Note that the interval of Malthusian growth factors on display excludes elements that are initially assigned frequencies of zero. (Without mutation, frequencies of zero can never change.) 

Comparing [Figure 4](https://media.springernature.com/original/springer-static/image/art%3A10.1007%2Fs00285-017-1190-x/MediaObjects/285_2017_1190_Fig4_HTML.gif) of the article to the population proportions in the final frame of the animation, it is clear that Basener and Sanford present the analytic solution of a differential equation (`NoneExact`) when they claim to "present a simulation." 

## A closer look at the initial distribution

Basener and Sanford use the same initial distribution in all cases. So we redo the calculation of it in order to make the steps explicit. In the end, we obtain a distribution that is *exactly* equal to the distribution we used above. To match the results of Basener and Sanford, we must must approximate the probability mass of the subinterval centered on point `m[i]` as the product of the probability density at `m[i]` and the length `delta` of the subinterval.

In [11]:
gaussian = stats.norm(0.044, 0.005)
delta = (m[-1] - m[0]) / (len(m) - 1)
p = gaussian.pdf(m) * delta
p[abs(m - 0.044) / 0.005 > 11.2] = 0
p /= fsum(p)
np.array_equal(p, p0[:-1]) # identical results?

True

Basener's approximation makes a difference.

In [12]:
np.allclose(GaussianRates(n_rates, crop=11.2, approximate=True).p,
            GaussianRates(n_rates, crop=11.2, approximate=False).p)

False

In [13]:
np.allclose(GaussianRates(n_rates, crop=11.2, approximate=True).p[:-1],
            desired[0])

True

## Conclusion

Basener and Sanford present the results of evaluating the analytic solution of a differential equation, and claim instead to have presented the results of a "simulation" (by which they mean iterated application of the differential equation in discrete time, as though it were a difference equation).
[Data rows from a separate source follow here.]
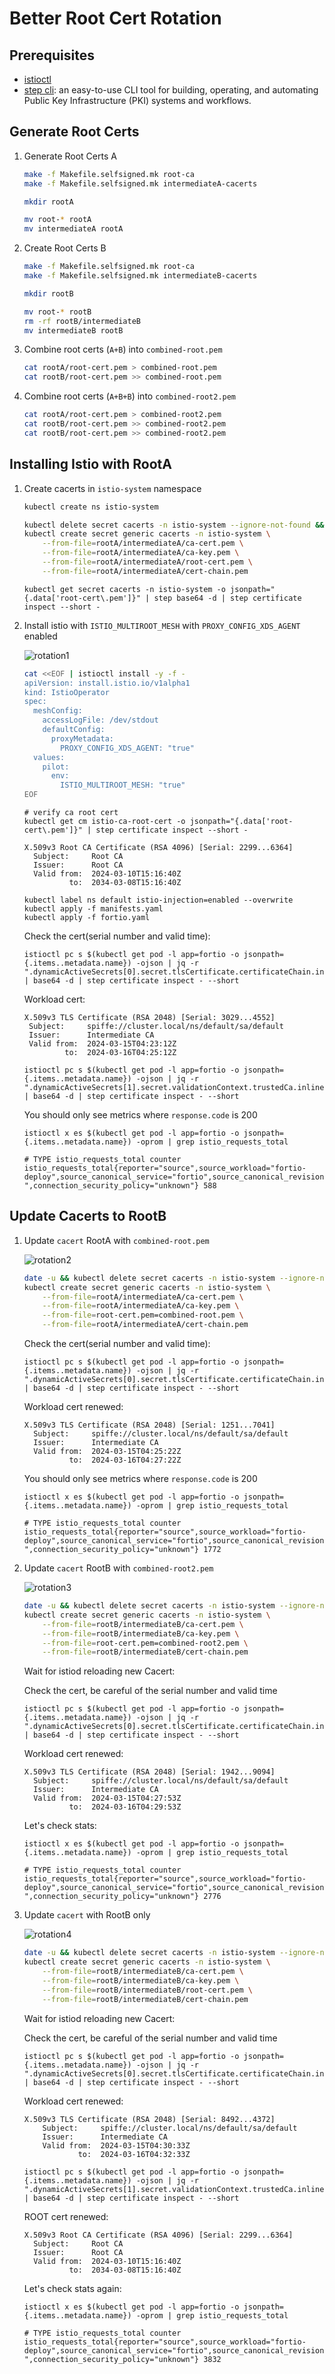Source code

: # Better Root Cert Rotation

## Prerequisites

- [istioctl](https://istio.io/latest/docs/setup/install/istioctl/)
- [step cli](https://smallstep.com/docs/step-cli/#introduction-to-step): an easy-to-use CLI tool for building, operating, and automating Public Key Infrastructure (PKI) systems and workflows.

## Generate Root Certs

1. Generate Root Certs A

   ```bash
   make -f Makefile.selfsigned.mk root-ca
   make -f Makefile.selfsigned.mk intermediateA-cacerts

   mkdir rootA

   mv root-* rootA
   mv intermediateA rootA
   ```

2. Create Root Certs B

   ```bash
   make -f Makefile.selfsigned.mk root-ca
   make -f Makefile.selfsigned.mk intermediateB-cacerts

   mkdir rootB

   mv root-* rootB
   rm -rf rootB/intermediateB
   mv intermediateB rootB
   ```

3. Combine root certs (`A+B`) into `combined-root.pem`

   ```bash
   cat rootA/root-cert.pem > combined-root.pem
   cat rootB/root-cert.pem >> combined-root.pem
   ```

4. Combine root certs (`A+B+B`) into `combined-root2.pem`

   ```bash
   cat rootA/root-cert.pem > combined-root2.pem
   cat rootB/root-cert.pem >> combined-root2.pem
   cat rootB/root-cert.pem >> combined-root2.pem
   ```

## Installing Istio with RootA

1. Create cacerts in `istio-system` namespace

   ```bash
   kubectl create ns istio-system
   ```

   ```bash
   kubectl delete secret cacerts -n istio-system --ignore-not-found && \
   kubectl create secret generic cacerts -n istio-system \
       --from-file=rootA/intermediateA/ca-cert.pem \
       --from-file=rootA/intermediateA/ca-key.pem \
       --from-file=rootA/intermediateA/root-cert.pem \
       --from-file=rootA/intermediateA/cert-chain.pem
   ```

   ```shell
   kubectl get secret cacerts -n istio-system -o jsonpath="{.data['root-cert\.pem']}" | step base64 -d | step certificate inspect --short -
   ```

2. Install istio with `ISTIO_MULTIROOT_MESH` with `PROXY_CONFIG_XDS_AGENT` enabled

   ![rotation1](./drawing/rotation-1.png)

   ```bash
   cat <<EOF | istioctl install -y -f -
   apiVersion: install.istio.io/v1alpha1
   kind: IstioOperator
   spec:
     meshConfig:
       accessLogFile: /dev/stdout
       defaultConfig:
         proxyMetadata:
           PROXY_CONFIG_XDS_AGENT: "true"
     values:
       pilot:
         env:
           ISTIO_MULTIROOT_MESH: "true"
   EOF
   ```

   ```
   # verify ca root cert
   kubectl get cm istio-ca-root-cert -o jsonpath="{.data['root-cert\.pem']}" | step certificate inspect --short -
   ```

   ```console
   X.509v3 Root CA Certificate (RSA 4096) [Serial: 2299...6364]
     Subject:     Root CA
     Issuer:      Root CA
     Valid from:  2024-03-10T15:16:40Z
             to:  2034-03-08T15:16:40Z
   ```

   ```shell
   kubectl label ns default istio-injection=enabled --overwrite
   kubectl apply -f manifests.yaml
   kubectl apply -f fortio.yaml
   ```

   Check the cert(serial number and valid time):

   ```shell
   istioctl pc s $(kubectl get pod -l app=fortio -o jsonpath={.items..metadata.name}) -ojson | jq -r ".dynamicActiveSecrets[0].secret.tlsCertificate.certificateChain.inlineBytes" | base64 -d | step certificate inspect - --short
   ```

   Workload cert:

   ```
   X.509v3 TLS Certificate (RSA 2048) [Serial: 3029...4552]
    Subject:     spiffe://cluster.local/ns/default/sa/default
    Issuer:      Intermediate CA
    Valid from:  2024-03-15T04:23:12Z
            to:  2024-03-16T04:25:12Z
   ```

   ```shell
   istioctl pc s $(kubectl get pod -l app=fortio -o jsonpath={.items..metadata.name}) -ojson | jq -r ".dynamicActiveSecrets[1].secret.validationContext.trustedCa.inlineBytes" | base64 -d | step certificate inspect - --short
   ```

   You should only see metrics where `response.code` is 200

   ```shell
   istioctl x es $(kubectl get pod -l app=fortio -o jsonpath={.items..metadata.name}) -oprom | grep istio_requests_total
   ```

   ```console
   # TYPE istio_requests_total counter
   istio_requests_total{reporter="source",source_workload="fortio-deploy",source_canonical_service="fortio",source_canonical_revision="latest",source_workload_namespace="default",source_principal="spiffe://cluster.local/ns/default/sa/default",source_app="fortio",source_version="",source_cluster="Kubernetes",destination_workload="httpbin",destination_workload_namespace="default",destination_principal="spiffe://cluster.local/ns/default/sa/httpbin",destination_app="httpbin",destination_version="v1",destination_service="httpbin.default.svc.cluster.local",destination_canonical_service="httpbin",destination_canonical_revision="v1",destination_service_name="httpbin",destination_service_namespace="default",destination_cluster="Kubernetes",request_protocol="http",response_code="200",grpc_response_status="",response_flags="-",connection_security_policy="unknown"} 588
   ```

## Update Cacerts to RootB

1. Update `cacert` RootA with `combined-root.pem`

   ![rotation2](./drawing/rotation-2.png)

   ```bash
   date -u && kubectl delete secret cacerts -n istio-system --ignore-not-found && \
   kubectl create secret generic cacerts -n istio-system \
       --from-file=rootA/intermediateA/ca-cert.pem \
       --from-file=rootA/intermediateA/ca-key.pem \
       --from-file=root-cert.pem=combined-root.pem \
       --from-file=rootA/intermediateA/cert-chain.pem
   ```


   Check the cert(serial number and valid time):

   ```shell
   istioctl pc s $(kubectl get pod -l app=fortio -o jsonpath={.items..metadata.name}) -ojson | jq -r ".dynamicActiveSecrets[0].secret.tlsCertificate.certificateChain.inlineBytes" | base64 -d | step certificate inspect - --short
   ```

   Workload cert renewed:

   ```console
   X.509v3 TLS Certificate (RSA 2048) [Serial: 1251...7041]
     Subject:     spiffe://cluster.local/ns/default/sa/default
     Issuer:      Intermediate CA
     Valid from:  2024-03-15T04:25:22Z
             to:  2024-03-16T04:27:22Z
   ```

   You should only see metrics where `response.code` is 200

   ```shell
   istioctl x es $(kubectl get pod -l app=fortio -o jsonpath={.items..metadata.name}) -oprom | grep istio_requests_total
   ```

   ```console
   # TYPE istio_requests_total counter
   istio_requests_total{reporter="source",source_workload="fortio-deploy",source_canonical_service="fortio",source_canonical_revision="latest",source_workload_namespace="default",source_principal="spiffe://cluster.local/ns/default/sa/default",source_app="fortio",source_version="",source_cluster="Kubernetes",destination_workload="httpbin",destination_workload_namespace="default",destination_principal="spiffe://cluster.local/ns/default/sa/httpbin",destination_app="httpbin",destination_version="v1",destination_service="httpbin.default.svc.cluster.local",destination_canonical_service="httpbin",destination_canonical_revision="v1",destination_service_name="httpbin",destination_service_namespace="default",destination_cluster="Kubernetes",request_protocol="http",response_code="200",grpc_response_status="",response_flags="-",connection_security_policy="unknown"} 1772
   ```

2. Update `cacert` RootB with `combined-root2.pem`

   ![rotation3](./drawing/rotation-3.png)

   ```bash
   date -u && kubectl delete secret cacerts -n istio-system --ignore-not-found && \
   kubectl create secret generic cacerts -n istio-system \
       --from-file=rootB/intermediateB/ca-cert.pem \
       --from-file=rootB/intermediateB/ca-key.pem \
       --from-file=root-cert.pem=combined-root2.pem \
       --from-file=rootB/intermediateB/cert-chain.pem
   ```

   Wait for istiod reloading new Cacert:

   Check the cert, be careful of the serial number and valid time

   ```shell
   istioctl pc s $(kubectl get pod -l app=fortio -o jsonpath={.items..metadata.name}) -ojson | jq -r ".dynamicActiveSecrets[0].secret.tlsCertificate.certificateChain.inlineBytes" | base64 -d | step certificate inspect - --short
   ```

   Workload cert renewed:

   ```console
   X.509v3 TLS Certificate (RSA 2048) [Serial: 1942...9094]
     Subject:     spiffe://cluster.local/ns/default/sa/default
     Issuer:      Intermediate CA
     Valid from:  2024-03-15T04:27:53Z
             to:  2024-03-16T04:29:53Z
   ```

   Let's check stats:

   ```shell
   istioctl x es $(kubectl get pod -l app=fortio -o jsonpath={.items..metadata.name}) -oprom | grep istio_requests_total
   ```

   ```console
   # TYPE istio_requests_total counter
   istio_requests_total{reporter="source",source_workload="fortio-deploy",source_canonical_service="fortio",source_canonical_revision="latest",source_workload_namespace="default",source_principal="spiffe://cluster.local/ns/default/sa/default",source_app="fortio",source_version="",source_cluster="Kubernetes",destination_workload="httpbin",destination_workload_namespace="default",destination_principal="spiffe://cluster.local/ns/default/sa/httpbin",destination_app="httpbin",destination_version="v1",destination_service="httpbin.default.svc.cluster.local",destination_canonical_service="httpbin",destination_canonical_revision="v1",destination_service_name="httpbin",destination_service_namespace="default",destination_cluster="Kubernetes",request_protocol="http",response_code="200",grpc_response_status="",response_flags="-",connection_security_policy="unknown"} 2776
   ```

3. Update `cacert` with RootB only

   ![rotation4](./drawing/rotation-4.png)

   ```bash
   date -u && kubectl delete secret cacerts -n istio-system --ignore-not-found && \
   kubectl create secret generic cacerts -n istio-system \
       --from-file=rootB/intermediateB/ca-cert.pem \
       --from-file=rootB/intermediateB/ca-key.pem \
       --from-file=rootB/intermediateB/root-cert.pem \
       --from-file=rootB/intermediateB/cert-chain.pem
   ```

   Wait for istiod reloading new Cacert:

   Check the cert, be careful of the serial number and valid time

   ```shell
   istioctl pc s $(kubectl get pod -l app=fortio -o jsonpath={.items..metadata.name}) -ojson | jq -r ".dynamicActiveSecrets[0].secret.tlsCertificate.certificateChain.inlineBytes" | base64 -d | step certificate inspect - --short
   ```

   Workload cert renewed:

   ```console
   X.509v3 TLS Certificate (RSA 2048) [Serial: 8492...4372]
       Subject:     spiffe://cluster.local/ns/default/sa/default
       Issuer:      Intermediate CA
       Valid from:  2024-03-15T04:30:33Z
               to:  2024-03-16T04:32:33Z
   ```

   ```shell
   istioctl pc s $(kubectl get pod -l app=fortio -o jsonpath={.items..metadata.name}) -ojson | jq -r ".dynamicActiveSecrets[1].secret.validationContext.trustedCa.inlineBytes" | base64 -d | step certificate inspect - --short
   ```

   ROOT cert renewed:

   ```console
   X.509v3 Root CA Certificate (RSA 4096) [Serial: 2299...6364]
     Subject:     Root CA
     Issuer:      Root CA
     Valid from:  2024-03-10T15:16:40Z
             to:  2034-03-08T15:16:40Z
   ```

   Let's check stats again:

   ```shell
   istioctl x es $(kubectl get pod -l app=fortio -o jsonpath={.items..metadata.name}) -oprom | grep istio_requests_total
   ```

   ```console
   # TYPE istio_requests_total counter
   istio_requests_total{reporter="source",source_workload="fortio-deploy",source_canonical_service="fortio",source_canonical_revision="latest",source_workload_namespace="default",source_principal="spiffe://cluster.local/ns/default/sa/default",source_app="fortio",source_version="",source_cluster="Kubernetes",destination_workload="httpbin",destination_workload_namespace="default",destination_principal="spiffe://cluster.local/ns/default/sa/httpbin",destination_app="httpbin",destination_version="v1",destination_service="httpbin.default.svc.cluster.local",destination_canonical_service="httpbin",destination_canonical_revision="v1",destination_service_name="httpbin",destination_service_namespace="default",destination_cluster="Kubernetes",request_protocol="http",response_code="200",grpc_response_status="",response_flags="-",connection_security_policy="unknown"} 3832
   ```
The unreported results of the iteration are not close to the analytic solution. Correcting the error is trivial: reduce the Malthusian growth factors in magnitude, and increase the number of iterations. Basener and Sanford surely would have seen the error, had they bothered with a sanity check of their code. Instead of correcting the iteration, they reported as its output the output that it failed to produce. It just so happens that the error biases the iteration in favor of growth factors close to zero (see Figure 1, above). Irrespective of whether Basener and Sanford purposefully introduced the bias to obtain the sort of results that they wanted to report, the bias in fact serves their purposes.